The problem: Every line below that has the string "right" needs to be copied.

Data for this task:
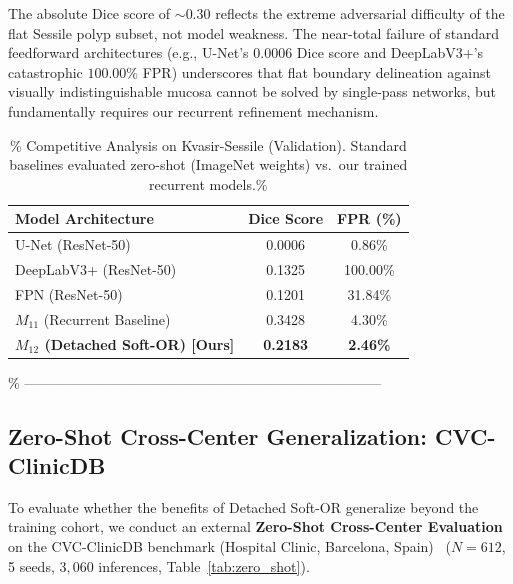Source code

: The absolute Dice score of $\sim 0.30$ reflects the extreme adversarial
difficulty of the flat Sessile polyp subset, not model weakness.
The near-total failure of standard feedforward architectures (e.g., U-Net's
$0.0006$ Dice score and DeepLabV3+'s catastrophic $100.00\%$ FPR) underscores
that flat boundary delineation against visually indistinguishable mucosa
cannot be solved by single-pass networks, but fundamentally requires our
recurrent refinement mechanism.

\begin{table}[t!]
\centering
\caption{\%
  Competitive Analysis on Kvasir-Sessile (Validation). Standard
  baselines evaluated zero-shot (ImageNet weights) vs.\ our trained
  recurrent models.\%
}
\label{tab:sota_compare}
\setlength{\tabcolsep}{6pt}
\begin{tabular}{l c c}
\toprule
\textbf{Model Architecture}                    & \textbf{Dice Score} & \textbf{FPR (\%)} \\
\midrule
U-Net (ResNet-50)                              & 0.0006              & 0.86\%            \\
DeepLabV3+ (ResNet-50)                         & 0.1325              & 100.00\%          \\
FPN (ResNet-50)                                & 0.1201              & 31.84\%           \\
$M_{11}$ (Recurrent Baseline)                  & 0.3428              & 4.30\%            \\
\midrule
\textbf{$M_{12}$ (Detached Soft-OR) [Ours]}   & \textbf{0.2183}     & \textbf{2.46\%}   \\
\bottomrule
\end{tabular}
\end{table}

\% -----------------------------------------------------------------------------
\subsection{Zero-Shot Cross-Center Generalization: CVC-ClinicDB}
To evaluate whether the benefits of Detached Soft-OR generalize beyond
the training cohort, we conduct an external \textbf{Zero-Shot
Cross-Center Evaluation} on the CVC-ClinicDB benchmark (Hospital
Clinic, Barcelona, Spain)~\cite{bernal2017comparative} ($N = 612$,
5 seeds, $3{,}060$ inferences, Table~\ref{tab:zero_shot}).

==

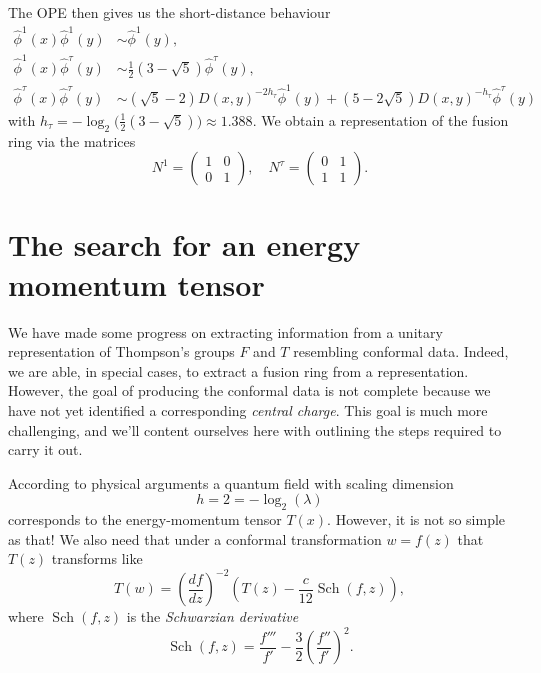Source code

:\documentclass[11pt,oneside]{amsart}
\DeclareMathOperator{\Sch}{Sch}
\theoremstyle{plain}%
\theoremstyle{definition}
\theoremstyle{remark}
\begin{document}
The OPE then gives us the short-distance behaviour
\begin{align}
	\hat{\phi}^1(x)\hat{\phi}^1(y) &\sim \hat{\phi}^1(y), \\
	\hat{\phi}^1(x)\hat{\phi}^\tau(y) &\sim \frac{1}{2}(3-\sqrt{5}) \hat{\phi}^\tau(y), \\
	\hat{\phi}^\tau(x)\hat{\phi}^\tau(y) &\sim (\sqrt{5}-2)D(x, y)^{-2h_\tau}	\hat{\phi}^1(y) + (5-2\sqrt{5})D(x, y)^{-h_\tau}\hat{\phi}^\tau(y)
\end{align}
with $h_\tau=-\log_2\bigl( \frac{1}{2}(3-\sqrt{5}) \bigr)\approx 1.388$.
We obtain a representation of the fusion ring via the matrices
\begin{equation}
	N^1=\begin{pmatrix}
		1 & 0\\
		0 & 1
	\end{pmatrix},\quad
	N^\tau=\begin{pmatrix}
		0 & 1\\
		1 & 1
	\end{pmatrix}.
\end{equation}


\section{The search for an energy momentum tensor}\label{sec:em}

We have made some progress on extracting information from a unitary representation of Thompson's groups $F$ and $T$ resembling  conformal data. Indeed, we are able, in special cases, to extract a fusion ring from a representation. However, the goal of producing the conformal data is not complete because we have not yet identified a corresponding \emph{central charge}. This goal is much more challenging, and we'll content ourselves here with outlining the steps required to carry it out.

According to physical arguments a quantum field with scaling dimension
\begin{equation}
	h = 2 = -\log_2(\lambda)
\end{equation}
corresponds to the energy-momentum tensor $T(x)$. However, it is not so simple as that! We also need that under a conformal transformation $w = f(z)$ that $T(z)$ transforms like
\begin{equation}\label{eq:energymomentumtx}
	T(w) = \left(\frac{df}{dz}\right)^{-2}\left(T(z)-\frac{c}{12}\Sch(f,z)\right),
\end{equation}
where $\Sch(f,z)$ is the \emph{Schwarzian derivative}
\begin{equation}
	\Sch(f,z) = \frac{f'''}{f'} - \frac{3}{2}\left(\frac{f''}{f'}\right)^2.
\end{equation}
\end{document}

* * *

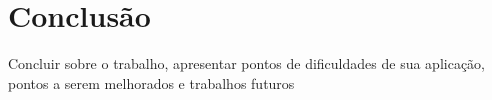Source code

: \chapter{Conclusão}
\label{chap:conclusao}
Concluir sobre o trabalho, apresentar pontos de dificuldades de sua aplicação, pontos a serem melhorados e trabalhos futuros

Task answer:
	T(w) = \left(\frac{df}{dz}\right)^{-2}\left(T(z)-\frac{c}{12}\Sch(f,z)\right),
	\Sch(f,z) = \frac{f'''}{f'} - \frac{3}{2}\left(\frac{f''}{f'}\right)^2.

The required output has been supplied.